Il Tarì (noto anche come tareno o tirrenus) è una moneta che ha avuto una lunga e complessa storia nel sud Italia, in particolare in Sicilia. Il suo nome derivazione araba e indica una moneta d’oro coniata per la prima in Sicilia all’inizio del X secolo, con un valore di circa un quarto di solido (0,88 g).
Storia e Diffusione
Il tarì fu un’importante valuta d’oro coniata non solo dagli arabi, ma anche dai principi normanni di Amalfi e Salerno, che ne imitarono le fattezze. Le prime versioni normanne recavano una croce e alcune lettere latine, a testimonianza del loro tentativo di integrare la moneta araba nel proprio sistema monetario.
Nel 1500, il tarì subì una trasformazione significativa, diventando una moneta d’argento. Questa nuova versione mantenne il nome, ma il suo valore era diverso e il suo ruolo nel sistema monetario cambiò. Durante il regno aragonese, fu coniato un tarì d’argento del valore di due carlini.

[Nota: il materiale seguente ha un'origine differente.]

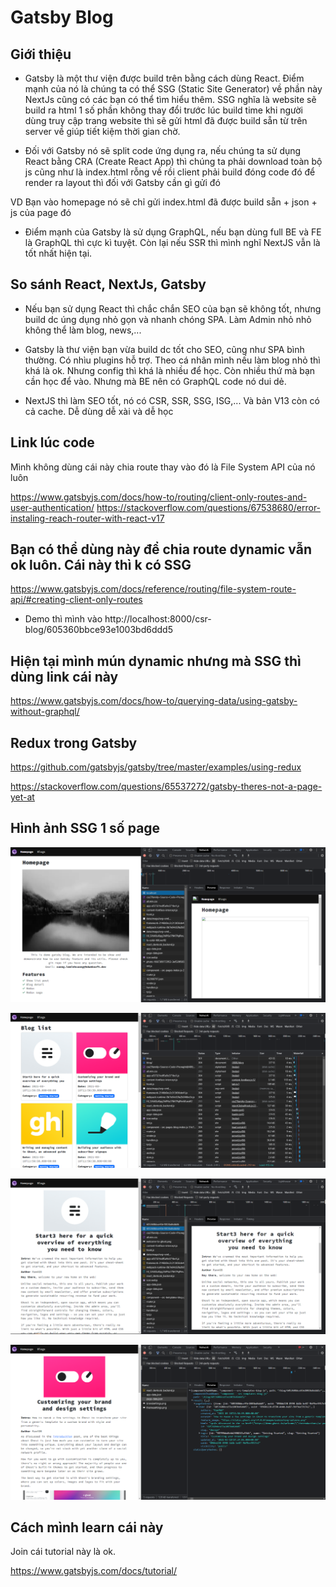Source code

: # Gatsby Blog

## Giới thiệu

- Gatsby là một thư viện được build trên bằng cách dùng React. Điểm mạnh của nó là chúng ta có thể SSG (Static Site Generator) về phần này NextJs cũng có các bạn có thể tìm hiểu thêm. SSG nghĩa là website sẽ build ra html 1 số phần không thay đổi trước lúc build time khi người dùng truy cập trang website thì sẽ gửi html đã được build sẵn từ trên server về giúp tiết kiệm thời gian chờ.

- Đối với Gatsby nó sẽ split code ứng dụng ra, nếu chúng ta sử dụng React bằng CRA (Create React App) thì chúng ta phải download toàn bộ js cũng như là index.html rỗng về rồi client phải build đóng code đó để render ra layout thì đối với Gatsby cần gì gửi đó

VD Bạn vào homepage nó sẽ chỉ gửi index.html đã được build sẵn + json + js của page đó

- Điểm mạnh của Gatsby là sử dụng GraphQL, nếu bạn dùng full BE và FE là GraphQL thì cực kì tuyệt. Còn lại nếu SSR thì mình nghĩ NextJS vẫn là tốt nhất hiện tại.

## So sánh React, NextJs, Gatsby

- Nếu bạn sử dụng React thì chắc chắn SEO của bạn sẽ không tốt, nhưng build dc úng dụng nhỏ gọn và nhanh chóng SPA. Làm Admin nhỏ nhỏ không thể làm blog, news,...

- Gatsby là thư viện bạn vừa build dc tốt cho SEO, cũng như SPA bình thường. Có nhìu plugins hỗ trợ. Theo cá nhân mình nếu làm blog nhỏ thì khá là ok. Nhưng config thì khá là nhiều để học. Còn nhiều thứ mà bạn cần học để vào. Nhưng mà BE nên có GraphQL code nó dui dẻ.

- NextJS thì làm SEO tốt, nó có CSR, SSR, SSG, ISG,... Và bản V13 còn có cả cache. Dễ dùng dễ xài và dễ học

## Link lúc code

Mình không dùng cái này chia route thay vào đó là File System API của nó luôn

https://www.gatsbyjs.com/docs/how-to/routing/client-only-routes-and-user-authentication/
https://stackoverflow.com/questions/67538680/error-instaling-reach-router-with-react-v17

## Bạn có thể dùng này để chia route dynamic vẫn ok luôn. Cái này thì k có SSG

https://www.gatsbyjs.com/docs/reference/routing/file-system-route-api/#creating-client-only-routes

- Demo thì mình vào http://localhost:8000/csr-blog/605360bbce93e1003bd6ddd5

## Hiện tại mình mún dynamic nhưng mà SSG thì dùng link cái này

https://www.gatsbyjs.com/docs/how-to/querying-data/using-gatsby-without-graphql/

## Redux trong Gatsby

https://github.com/gatsbyjs/gatsby/tree/master/examples/using-redux

https://stackoverflow.com/questions/65537272/gatsby-theres-not-a-page-yet-at

## Hình ảnh SSG 1 số page

![alt](./docs/Screenshot%202022-11-03%20142056.png)

![alt](./docs/Screenshot%202022-11-03%20142458.png)

![alt](./docs/Screenshot%202022-11-03%20142512.png)

![alt](./docs/Screenshot%202022-11-03%20142558.png)

## Cách mình learn cái này

Join cái tutorial này là ok.

https://www.gatsbyjs.com/docs/tutorial/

Nel 1713, con il Trattato di Utrecht, la Sicilia passò a Vittorio Amedeo II di Savoia. In questo periodo furono coniate monete d’argento da 1, 2, 3 e 4 tarì. Sono le uniche monete con questo nome coniate dai Savoia, che nel 1720 cedettero la Sicilia in cambio della Sardegna.
I Borbone e l’Eredità del Tarì
I Borbone di Napoli continuarono a emettere monete con la denominazione di tarì, fino al 1810 in Sicilia e fino al 1860 a Napoli, prima dell’Unità d’Italia. Le ultime emissioni dei Borbone furono fatte in argento o in rame, e la loro presenza testimonia la lunga vita di questa moneta.
In sintesi, il tarì è un esempio straordinario di come una moneta possa viaggiare attraverso culture e secoli, adattandosi a nuovi regimi politici e a nuovi sistemi monetari. La sua storia ci offre uno spaccato affascinante dei complessi rapporti tra il mondo arabo, i normanni, gli aragonesi, i Savoia e i Borbone nel sud Italia.